*Supplied records*
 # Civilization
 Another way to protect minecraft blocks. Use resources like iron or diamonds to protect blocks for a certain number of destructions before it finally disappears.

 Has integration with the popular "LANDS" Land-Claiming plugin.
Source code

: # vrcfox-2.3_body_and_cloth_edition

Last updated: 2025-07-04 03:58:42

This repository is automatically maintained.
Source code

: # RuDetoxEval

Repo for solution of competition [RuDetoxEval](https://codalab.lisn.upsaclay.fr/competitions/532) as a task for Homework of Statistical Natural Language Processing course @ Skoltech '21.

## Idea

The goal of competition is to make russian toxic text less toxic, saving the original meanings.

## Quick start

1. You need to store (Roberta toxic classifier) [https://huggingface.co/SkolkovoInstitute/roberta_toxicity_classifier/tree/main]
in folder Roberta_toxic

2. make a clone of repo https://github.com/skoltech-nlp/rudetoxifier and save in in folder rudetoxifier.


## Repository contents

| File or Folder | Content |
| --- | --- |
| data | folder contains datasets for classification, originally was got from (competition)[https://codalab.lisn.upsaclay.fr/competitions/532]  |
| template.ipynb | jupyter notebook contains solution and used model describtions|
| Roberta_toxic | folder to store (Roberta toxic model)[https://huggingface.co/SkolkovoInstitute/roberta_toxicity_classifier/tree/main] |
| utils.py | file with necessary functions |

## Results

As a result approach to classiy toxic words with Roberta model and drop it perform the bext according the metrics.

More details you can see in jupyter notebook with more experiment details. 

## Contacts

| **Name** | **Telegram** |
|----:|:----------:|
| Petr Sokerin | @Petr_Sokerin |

==

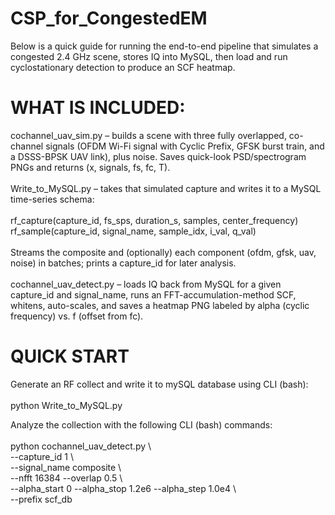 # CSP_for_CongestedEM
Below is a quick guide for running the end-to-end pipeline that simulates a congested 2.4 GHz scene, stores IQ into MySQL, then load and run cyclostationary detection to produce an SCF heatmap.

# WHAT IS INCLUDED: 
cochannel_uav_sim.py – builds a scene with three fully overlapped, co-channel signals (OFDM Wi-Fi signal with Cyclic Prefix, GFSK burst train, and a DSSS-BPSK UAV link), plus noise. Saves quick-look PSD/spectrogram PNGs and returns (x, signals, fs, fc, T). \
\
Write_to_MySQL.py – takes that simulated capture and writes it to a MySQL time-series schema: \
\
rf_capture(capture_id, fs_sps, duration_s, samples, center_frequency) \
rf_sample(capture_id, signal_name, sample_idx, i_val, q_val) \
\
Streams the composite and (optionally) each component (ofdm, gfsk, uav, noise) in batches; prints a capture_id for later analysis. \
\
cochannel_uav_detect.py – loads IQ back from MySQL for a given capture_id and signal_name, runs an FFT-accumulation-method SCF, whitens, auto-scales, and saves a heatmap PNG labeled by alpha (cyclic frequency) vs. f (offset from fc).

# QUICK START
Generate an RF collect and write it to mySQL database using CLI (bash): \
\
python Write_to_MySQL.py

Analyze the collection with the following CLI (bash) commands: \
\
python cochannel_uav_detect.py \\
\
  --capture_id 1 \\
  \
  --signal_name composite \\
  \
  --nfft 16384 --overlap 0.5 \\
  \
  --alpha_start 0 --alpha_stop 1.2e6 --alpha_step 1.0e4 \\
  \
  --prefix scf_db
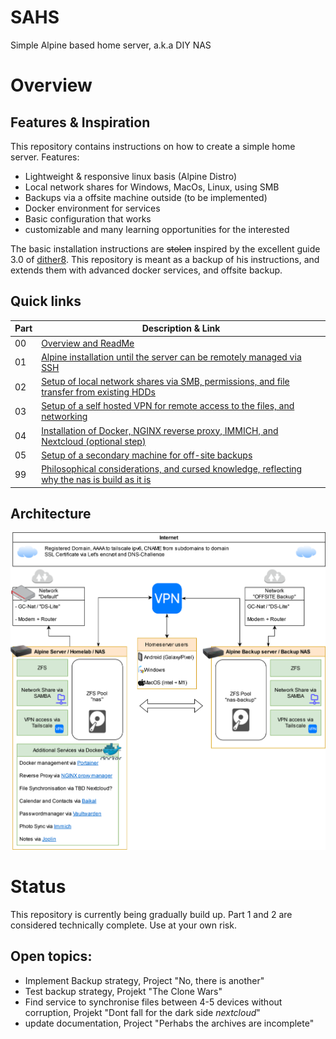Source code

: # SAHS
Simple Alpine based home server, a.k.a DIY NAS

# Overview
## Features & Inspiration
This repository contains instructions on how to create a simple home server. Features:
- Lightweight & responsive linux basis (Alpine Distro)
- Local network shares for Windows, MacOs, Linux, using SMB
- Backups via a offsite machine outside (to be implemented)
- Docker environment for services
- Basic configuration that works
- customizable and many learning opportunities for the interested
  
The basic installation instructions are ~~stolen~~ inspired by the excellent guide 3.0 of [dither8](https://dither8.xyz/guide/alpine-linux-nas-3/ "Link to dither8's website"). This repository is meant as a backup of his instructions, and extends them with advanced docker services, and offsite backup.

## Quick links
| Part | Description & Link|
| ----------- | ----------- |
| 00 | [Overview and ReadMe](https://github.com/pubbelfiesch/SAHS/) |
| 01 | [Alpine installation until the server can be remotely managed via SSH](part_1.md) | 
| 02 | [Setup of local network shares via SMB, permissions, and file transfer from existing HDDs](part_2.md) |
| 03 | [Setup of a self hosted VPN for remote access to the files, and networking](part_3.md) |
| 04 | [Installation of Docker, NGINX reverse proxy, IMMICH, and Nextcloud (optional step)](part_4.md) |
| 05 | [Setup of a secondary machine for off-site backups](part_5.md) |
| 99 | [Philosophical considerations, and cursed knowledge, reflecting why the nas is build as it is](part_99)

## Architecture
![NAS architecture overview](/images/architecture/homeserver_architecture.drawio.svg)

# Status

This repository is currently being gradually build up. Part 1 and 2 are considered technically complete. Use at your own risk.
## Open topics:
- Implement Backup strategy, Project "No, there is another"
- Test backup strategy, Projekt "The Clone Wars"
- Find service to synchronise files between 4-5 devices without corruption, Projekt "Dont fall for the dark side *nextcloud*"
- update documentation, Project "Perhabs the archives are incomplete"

...

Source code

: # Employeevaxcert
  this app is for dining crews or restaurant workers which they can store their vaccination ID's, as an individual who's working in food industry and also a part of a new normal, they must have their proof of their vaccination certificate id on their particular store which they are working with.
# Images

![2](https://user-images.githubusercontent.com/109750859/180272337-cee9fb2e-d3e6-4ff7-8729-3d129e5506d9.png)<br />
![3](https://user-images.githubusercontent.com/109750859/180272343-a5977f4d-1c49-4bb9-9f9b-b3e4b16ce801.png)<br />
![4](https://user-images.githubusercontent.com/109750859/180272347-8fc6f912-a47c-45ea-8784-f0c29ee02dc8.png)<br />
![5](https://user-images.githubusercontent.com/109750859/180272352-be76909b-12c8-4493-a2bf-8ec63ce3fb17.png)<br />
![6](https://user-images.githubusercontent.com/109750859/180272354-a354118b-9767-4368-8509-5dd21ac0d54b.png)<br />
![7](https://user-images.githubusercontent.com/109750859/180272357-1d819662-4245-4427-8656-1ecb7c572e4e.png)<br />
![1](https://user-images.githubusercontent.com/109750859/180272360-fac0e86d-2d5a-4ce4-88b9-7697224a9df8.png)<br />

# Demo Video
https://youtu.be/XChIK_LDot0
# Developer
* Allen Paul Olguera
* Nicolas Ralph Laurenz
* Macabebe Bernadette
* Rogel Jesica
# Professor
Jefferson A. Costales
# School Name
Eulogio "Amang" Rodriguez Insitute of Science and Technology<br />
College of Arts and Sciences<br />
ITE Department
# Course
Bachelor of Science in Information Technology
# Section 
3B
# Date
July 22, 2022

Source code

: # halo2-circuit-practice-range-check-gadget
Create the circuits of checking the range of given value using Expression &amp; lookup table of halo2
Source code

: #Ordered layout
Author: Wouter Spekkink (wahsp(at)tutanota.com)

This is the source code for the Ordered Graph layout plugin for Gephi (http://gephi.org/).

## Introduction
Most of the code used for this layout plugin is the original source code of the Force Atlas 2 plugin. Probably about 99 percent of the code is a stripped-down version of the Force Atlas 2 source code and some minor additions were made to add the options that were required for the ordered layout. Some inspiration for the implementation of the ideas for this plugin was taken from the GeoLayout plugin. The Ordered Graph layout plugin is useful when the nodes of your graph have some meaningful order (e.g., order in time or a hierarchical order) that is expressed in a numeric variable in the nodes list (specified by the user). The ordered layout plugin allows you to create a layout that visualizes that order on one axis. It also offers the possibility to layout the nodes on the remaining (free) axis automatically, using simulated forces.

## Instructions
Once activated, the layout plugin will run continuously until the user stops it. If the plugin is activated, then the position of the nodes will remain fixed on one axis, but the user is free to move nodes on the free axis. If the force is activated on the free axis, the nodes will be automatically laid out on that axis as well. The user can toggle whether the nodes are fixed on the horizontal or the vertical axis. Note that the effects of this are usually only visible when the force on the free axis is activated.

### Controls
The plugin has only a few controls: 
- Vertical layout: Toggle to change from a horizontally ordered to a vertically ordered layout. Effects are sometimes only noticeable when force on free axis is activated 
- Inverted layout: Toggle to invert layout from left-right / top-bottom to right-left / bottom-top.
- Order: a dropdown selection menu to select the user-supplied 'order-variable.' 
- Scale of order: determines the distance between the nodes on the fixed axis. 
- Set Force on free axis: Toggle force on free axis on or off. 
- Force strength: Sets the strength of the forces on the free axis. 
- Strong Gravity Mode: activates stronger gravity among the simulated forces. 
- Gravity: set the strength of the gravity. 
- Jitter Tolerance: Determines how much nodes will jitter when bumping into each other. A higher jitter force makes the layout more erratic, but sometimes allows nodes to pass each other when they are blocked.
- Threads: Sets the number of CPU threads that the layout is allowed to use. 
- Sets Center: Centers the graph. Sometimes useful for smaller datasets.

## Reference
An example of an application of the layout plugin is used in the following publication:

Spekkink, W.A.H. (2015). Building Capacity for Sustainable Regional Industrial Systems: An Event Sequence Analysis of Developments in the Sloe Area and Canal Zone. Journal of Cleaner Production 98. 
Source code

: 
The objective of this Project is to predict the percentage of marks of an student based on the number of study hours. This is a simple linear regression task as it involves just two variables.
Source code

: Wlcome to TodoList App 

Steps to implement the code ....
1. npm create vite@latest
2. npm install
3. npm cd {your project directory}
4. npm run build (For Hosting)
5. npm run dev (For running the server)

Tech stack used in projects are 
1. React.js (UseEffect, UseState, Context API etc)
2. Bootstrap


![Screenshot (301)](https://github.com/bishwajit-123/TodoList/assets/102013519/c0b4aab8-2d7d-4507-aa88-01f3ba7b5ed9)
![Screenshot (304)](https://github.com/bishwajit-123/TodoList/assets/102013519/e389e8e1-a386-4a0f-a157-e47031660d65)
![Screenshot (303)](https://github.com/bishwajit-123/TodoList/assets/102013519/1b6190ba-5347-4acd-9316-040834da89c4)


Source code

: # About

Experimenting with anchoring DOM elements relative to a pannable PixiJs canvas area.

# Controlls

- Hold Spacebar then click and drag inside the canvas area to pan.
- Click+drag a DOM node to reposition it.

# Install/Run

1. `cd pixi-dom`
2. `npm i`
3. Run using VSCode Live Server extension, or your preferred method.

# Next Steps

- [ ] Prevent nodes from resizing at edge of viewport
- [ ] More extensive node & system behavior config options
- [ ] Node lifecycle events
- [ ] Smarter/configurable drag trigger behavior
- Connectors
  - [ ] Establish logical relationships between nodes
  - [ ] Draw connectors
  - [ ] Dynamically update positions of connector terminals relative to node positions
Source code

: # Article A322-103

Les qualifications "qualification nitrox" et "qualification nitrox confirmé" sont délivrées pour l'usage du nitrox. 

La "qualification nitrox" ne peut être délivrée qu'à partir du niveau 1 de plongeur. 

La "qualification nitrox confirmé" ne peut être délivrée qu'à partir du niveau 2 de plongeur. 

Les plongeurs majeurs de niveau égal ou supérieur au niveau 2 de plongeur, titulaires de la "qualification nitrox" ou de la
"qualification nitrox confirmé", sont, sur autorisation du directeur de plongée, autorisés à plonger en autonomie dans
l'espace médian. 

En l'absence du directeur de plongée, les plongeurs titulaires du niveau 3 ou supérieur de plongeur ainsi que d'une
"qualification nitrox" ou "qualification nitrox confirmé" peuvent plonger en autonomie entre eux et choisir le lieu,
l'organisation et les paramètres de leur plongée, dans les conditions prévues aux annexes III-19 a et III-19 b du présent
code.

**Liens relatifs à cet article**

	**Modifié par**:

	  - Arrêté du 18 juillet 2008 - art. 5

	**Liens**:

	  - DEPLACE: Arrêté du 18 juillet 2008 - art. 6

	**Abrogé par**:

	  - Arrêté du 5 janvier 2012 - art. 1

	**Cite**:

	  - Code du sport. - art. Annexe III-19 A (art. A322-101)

*Your instructions*
The range runs from the line above containing "# Civilization" to the line containing "Sokerin | @Petr_Sokerin |", inclusive. Restate those lines word for word and no others.

*Written solution*
 # Civilization
 Another way to protect minecraft blocks. Use resources like iron or diamonds to protect blocks for a certain number of destructions before it finally disappears.

 Has integration with the popular "LANDS" Land-Claiming plugin.
Source code

: # vrcfox-2.3_body_and_cloth_edition

Last updated: 2025-07-04 03:58:42

This repository is automatically maintained.
Source code

: # RuDetoxEval

Repo for solution of competition [RuDetoxEval](https://codalab.lisn.upsaclay.fr/competitions/532) as a task for Homework of Statistical Natural Language Processing course @ Skoltech '21.

## Idea

The goal of competition is to make russian toxic text less toxic, saving the original meanings.

## Quick start

1. You need to store (Roberta toxic classifier) [https://huggingface.co/SkolkovoInstitute/roberta_toxicity_classifier/tree/main]
in folder Roberta_toxic

2. make a clone of repo https://github.com/skoltech-nlp/rudetoxifier and save in in folder rudetoxifier.


## Repository contents

| File or Folder | Content |
| --- | --- |
| data | folder contains datasets for classification, originally was got from (competition)[https://codalab.lisn.upsaclay.fr/competitions/532]  |
| template.ipynb | jupyter notebook contains solution and used model describtions|
| Roberta_toxic | folder to store (Roberta toxic model)[https://huggingface.co/SkolkovoInstitute/roberta_toxicity_classifier/tree/main] |
| utils.py | file with necessary functions |

## Results

As a result approach to classiy toxic words with Roberta model and drop it perform the bext according the metrics.

More details you can see in jupyter notebook with more experiment details. 

## Contacts

| **Name** | **Telegram** |
|----:|:----------:|
| Petr Sokerin | @Petr_Sokerin |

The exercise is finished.